We are favorable on US banks as we expect deregulation to soften the needs for total loss absorption capacity debt without loosening equity capital requirements. This should improve the technical picture for bank bonds without major deterioration in credit quality.

There are, however – as it is fixed income – a plethora of choices investors can make, such as going down in quality and/or shorter for, at the moment, a small pick-up in yield. As always, we believe fixed income is a rich environment for investors to select the risks and opportunities that suit them.

Opportunity set

The riskier end of the fixed interest spectrum can of course lead to a broader opportunity set with a wider set of risks and returns. An experienced fund manager can help clients to navigate these areas.

For investors focused on income, liquidity, and price stability, a strategy such as a short dated enhanced income portfolio targets highly rated fixed income with low interest rate sensitivity. This active strategy focuses on short-dated assets and has a mandate to invest in bonds with a maturity of up to five years.

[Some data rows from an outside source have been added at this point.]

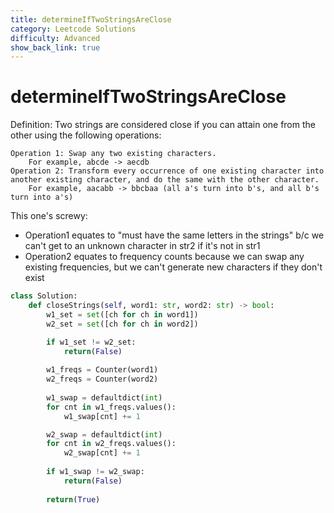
 ```yaml
---
title: determineIfTwoStringsAreClose
category: Leetcode Solutions
difficulty: Advanced
show_back_link: true
---
```


# determineIfTwoStringsAreClose
Definition:
Two strings are considered close if you can attain one from the other using the following operations:

    Operation 1: Swap any two existing characters.
        For example, abcde -> aecdb
    Operation 2: Transform every occurrence of one existing character into another existing character, and do the same with the other character.
        For example, aacabb -> bbcbaa (all a's turn into b's, and all b's turn into a's)


This one's screwy:
- Operation1 equates to "must have the same letters in the strings" b/c we can't get to an unknown character in str2 if it's not in str1
- Operation2 equates to frequency counts because we can swap any existing frequencies, but we can't generate new characters if they don't exist

```python
class Solution:
    def closeStrings(self, word1: str, word2: str) -> bool:
        w1_set = set([ch for ch in word1])
        w2_set = set([ch for ch in word2])

        if w1_set != w2_set:
            return(False)
        
        w1_freqs = Counter(word1)
        w2_freqs = Counter(word2)
        
        w1_swap = defaultdict(int)
        for cnt in w1_freqs.values():
            w1_swap[cnt] += 1

        w2_swap = defaultdict(int)
        for cnt in w2_freqs.values():
            w2_swap[cnt] += 1
        
        if w1_swap != w2_swap:
            return(False)
        
        return(True)
```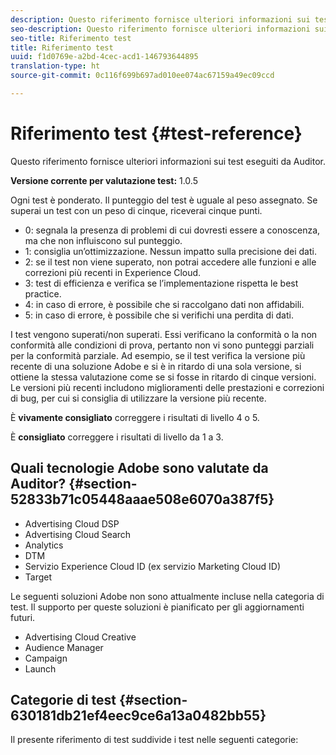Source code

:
 ```yaml
---
description: Questo riferimento fornisce ulteriori informazioni sui test eseguiti da Auditor.
seo-description: Questo riferimento fornisce ulteriori informazioni sui test eseguiti da Auditor.
seo-title: Riferimento test
title: Riferimento test
uuid: f1d0769e-a2bd-4cec-acd1-146793644895
translation-type: ht
source-git-commit: 0c116f699b697ad010ee074ac67159a49ec09ccd

---
```



# Riferimento test {#test-reference}

Questo riferimento fornisce ulteriori informazioni sui test eseguiti da Auditor.

**Versione corrente per valutazione test:** 1.0.5

Ogni test è ponderato. Il punteggio del test è uguale al peso assegnato. Se superai un test con un peso di cinque, riceverai cinque punti.

* 0: segnala la presenza di problemi di cui dovresti essere a conoscenza, ma che non influiscono sul punteggio.
* 1: consiglia un’ottimizzazione. Nessun impatto sulla precisione dei dati.
* 2: se il test non viene superato, non potrai accedere alle funzioni e alle correzioni più recenti in Experience Cloud.
* 3: test di efficienza e verifica se l’implementazione rispetta le best practice.
* 4: in caso di errore, è possibile che si raccolgano dati non affidabili.
* 5: in caso di errore, è possibile che si verifichi una perdita di dati.

I test vengono superati/non superati. Essi verificano la conformità o la non conformità alle condizioni di prova, pertanto non vi sono punteggi parziali per la conformità parziale. Ad esempio, se il test verifica la versione più recente di una soluzione Adobe e si è in ritardo di una sola versione, si ottiene la stessa valutazione come se si fosse in ritardo di cinque versioni. Le versioni più recenti includono miglioramenti delle prestazioni e correzioni di bug, per cui si consiglia di utilizzare la versione più recente.

È **vivamente consigliato** correggere i risultati di livello 4 o 5.

È **consigliato** correggere i risultati di livello da 1 a 3.

## Quali tecnologie Adobe sono valutate da Auditor? {#section-52833b71c05448aaae508e6070a387f5}

* Advertising Cloud DSP
* Advertising Cloud Search
* Analytics
* DTM
* Servizio Experience Cloud ID (ex servizio Marketing Cloud ID)
* Target

Le seguenti soluzioni Adobe non sono attualmente incluse nella categoria di test. Il supporto per queste soluzioni è pianificato per gli aggiornamenti futuri.

* Advertising Cloud Creative
* Audience Manager
* Campaign
* Launch

## Categorie di test {#section-630181db21ef4eec9ce6a13a0482bb55}

Il presente riferimento di test suddivide i test nelle seguenti categorie:
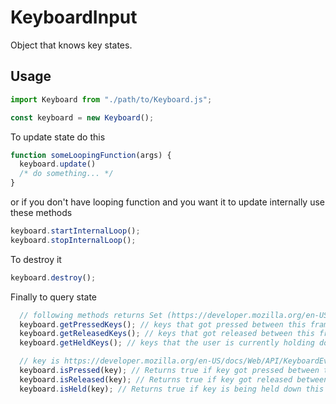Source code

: # KeyboardInput

Object that knows key states.

## Usage

```javascript
import Keyboard from "./path/to/Keyboard.js";

const keyboard = new Keyboard();
```

To update state do this

```javascript
function someLoopingFunction(args) {
  keyboard.update() 
  /* do something... */
}
```

or if you don't have looping function and you want it to update internally use these methods

```javascript
keyboard.startInternalLoop();
keyboard.stopInternalLoop();
```

To destroy it

```javascript
keyboard.destroy();
```

Finally to query state

```javascript
  // following methods returns Set (https://developer.mozilla.org/en-US/docs/Web/JavaScript/Reference/Global_Objects/Set)
  keyboard.getPressedKeys(); // keys that got pressed between this frame and the last frame
  keyboard.getReleasedKeys(); // keys that got released between this frame and the last frame
  keyboard.getHeldKeys(); // keys that the user is currently holding down

  // key is https://developer.mozilla.org/en-US/docs/Web/API/KeyboardEvent/code
  keyboard.isPressed(key); // Returns true if key got pressed between this frame and the last frame
  keyboard.isReleased(key); // Returns true if key got released between this frame and the last frame
  keyboard.isHeld(key); // Returns true if key is being held down this frame
```
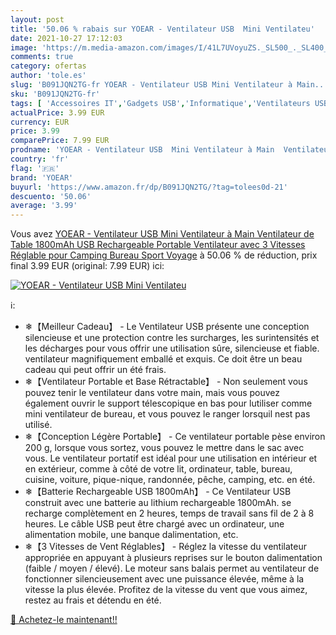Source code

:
 ```yaml
---
layout: post
title: '50.06 % rabais sur YOEAR - Ventilateur USB  Mini Ventilateu'
date: 2021-10-27 17:12:03
image: 'https://m.media-amazon.com/images/I/41L7UVoyuZS._SL500_._SL400_.jpg'
comments: true
category: ofertas
author: 'tole.es'
slug: 'B091JQN2TG-fr YOEAR - Ventilateur USB Mini Ventilateur à Main...'
sku: 'B091JQN2TG-fr'
tags: [ 'Accessoires IT','Gadgets USB','Informatique','Ventilateurs USB','yoear', ]
actualPrice: 3.99 EUR
currency: EUR
price: 3.99
comparePrice: 7.99 EUR
prodname: 'YOEAR - Ventilateur USB  Mini Ventilateur à Main  Ventilateur de Table  1800mAh USB Rechargeable Portable Ventilateur avec 3 Vitesses Réglable pour Camping  Bureau  Sport  Voyage'
country: 'fr'
flag: '🇫🇷'
brand: 'YOEAR'
buyurl: 'https://www.amazon.fr/dp/B091JQN2TG/?tag=tolees0d-21'
descuento: '50.06'
average: '3.99'
---
```


Vous avez [YOEAR - Ventilateur USB  Mini Ventilateur à Main  Ventilateur de Table  1800mAh USB Rechargeable Portable Ventilateur avec 3 Vitesses Réglable pour Camping  Bureau  Sport  Voyage](https://www.amazon.fr/dp/B091JQN2TG/?tag=tolees0d-21)  à  50.06 % de réduction, prix final  3.99 EUR (original: 7.99 EUR) ici:

[![YOEAR - Ventilateur USB  Mini Ventilateu](https://m.media-amazon.com/images/I/41L7UVoyuZS._SL500_._SL400_.jpg)](https://www.amazon.fr/dp/B091JQN2TG/?tag=tolees0d-21)

ℹ️:

- ❄【Meilleur Cadeau】 - Le Ventilateur USB présente une conception silencieuse et une protection contre les surcharges, les surintensités et les décharges pour vous offrir une utilisation sûre, silencieuse et fiable. ventilateur magnifiquement emballé et exquis. Ce doit être un beau cadeau qui peut offrir un été frais.
- ❄【Ventilateur Portable et Base Rétractable】 - Non seulement vous pouvez tenir le ventilateur dans votre main, mais vous pouvez également ouvrir le support télescopique en bas pour lutiliser comme mini ventilateur de bureau, et vous pouvez le ranger lorsquil nest pas utilisé.
- ❄【Conception Légère Portable】 - Ce ventilateur portable pèse environ 200 g, lorsque vous sortez, vous pouvez le mettre dans le sac avec vous. Le ventilateur portatif est idéal pour une utilisation en intérieur et en extérieur, comme à côté de votre lit, ordinateur, table, bureau, cuisine, voiture, pique-nique, randonnée, pêche, camping, etc. en été.
- ❄【Batterie Rechargeable USB 1800mAh】 - Ce Ventilateur USB construit avec une batterie au lithium rechargeable 1800mAh. se recharge complètement en 2 heures, temps de travail sans fil de 2 à 8 heures. Le câble USB peut être chargé avec un ordinateur, une alimentation mobile, une banque dalimentation, etc.
- ❄【3 Vitesses de Vent Réglables】 - Réglez la vitesse du ventilateur appropriée en appuyant à plusieurs reprises sur le bouton dalimentation (faible / moyen / élevé). Le moteur sans balais permet au ventilateur de fonctionner silencieusement avec une puissance élevée, même à la vitesse la plus élevée. Profitez de la vitesse du vent que vous aimez, restez au frais et détendu en été.

[🛒 Achetez-le maintenant!!](https://www.amazon.fr/dp/B091JQN2TG/?tag=tolees0d-21)
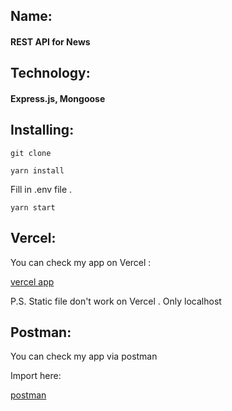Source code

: ## Name:
#### REST API for News


## Technology:
#### Express.js, Mongoose


## Installing:
```git clone```

```yarn install```

Fill in .env file .

```yarn start```


## Vercel:

You can check my app on Vercel :

[vercel app](https://news-api-eight-flame.vercel.app/)


P.S. Static file don't work on Vercel . Only localhost

## Postman:

You can check my app via postman

Import here:

[postman](https://api.postman.com/collections/17856555-cca2f244-7d0e-4cdc-8abe-b5064a8be884?access_key=PMAT-01GWB2GP2RBZVK4Y2PQ8MT61DY)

Considering longer-dated bonds?

We believe it could be a worthwhile use of time and risk budgets. For institutional investors with a yield focus, there are still many opportunities out there. But starting to consider longer-dated bonds in the mix could be a worthwhile use of time and risk budgets – especially given the quality available.

Final thoughts


While the shortest dated bonds remain interesting for now, the appeal of high quality longer-dated paper is beginning to increase. As always, if you’re looking to enhance yield potential and minimize volatility, it’s important to be selective on a country, sector, and company basis, and maintain a flexible approach.

Important information

Projections are offered as opinion and are not reflective of potential performance. Projections are not guaranteed and actual events or results may differ materially.

Fixed income securities are subject to certain risks including, but not limited to: interest rate (changes in interest rates may cause a decline in the market value of an investment), credit (changes in the financial condition of the issuer, borrower, counterparty, or underlying collateral), prepayment (debt issuers may repay or refinance their loans or obligations earlier than anticipated), call (some bonds allow the issuer to call a bond for redemption before it matures), and extension (principal repayments may not occur as quickly as anticipated, causing the expected maturity of a security to increase).

Standard & Poor’s credit ratings are expressed as letter grades that range from “AAA” to “D” to communicate the agency’s opinion of relative level of credit risk. Ratings from ‘AA’ to ‘CCC’ may be modified by the addition of a plus (+) or minus (-) sign to show relative standing within the major rating categories. The investment grade category is a rating from AAA to BBB-.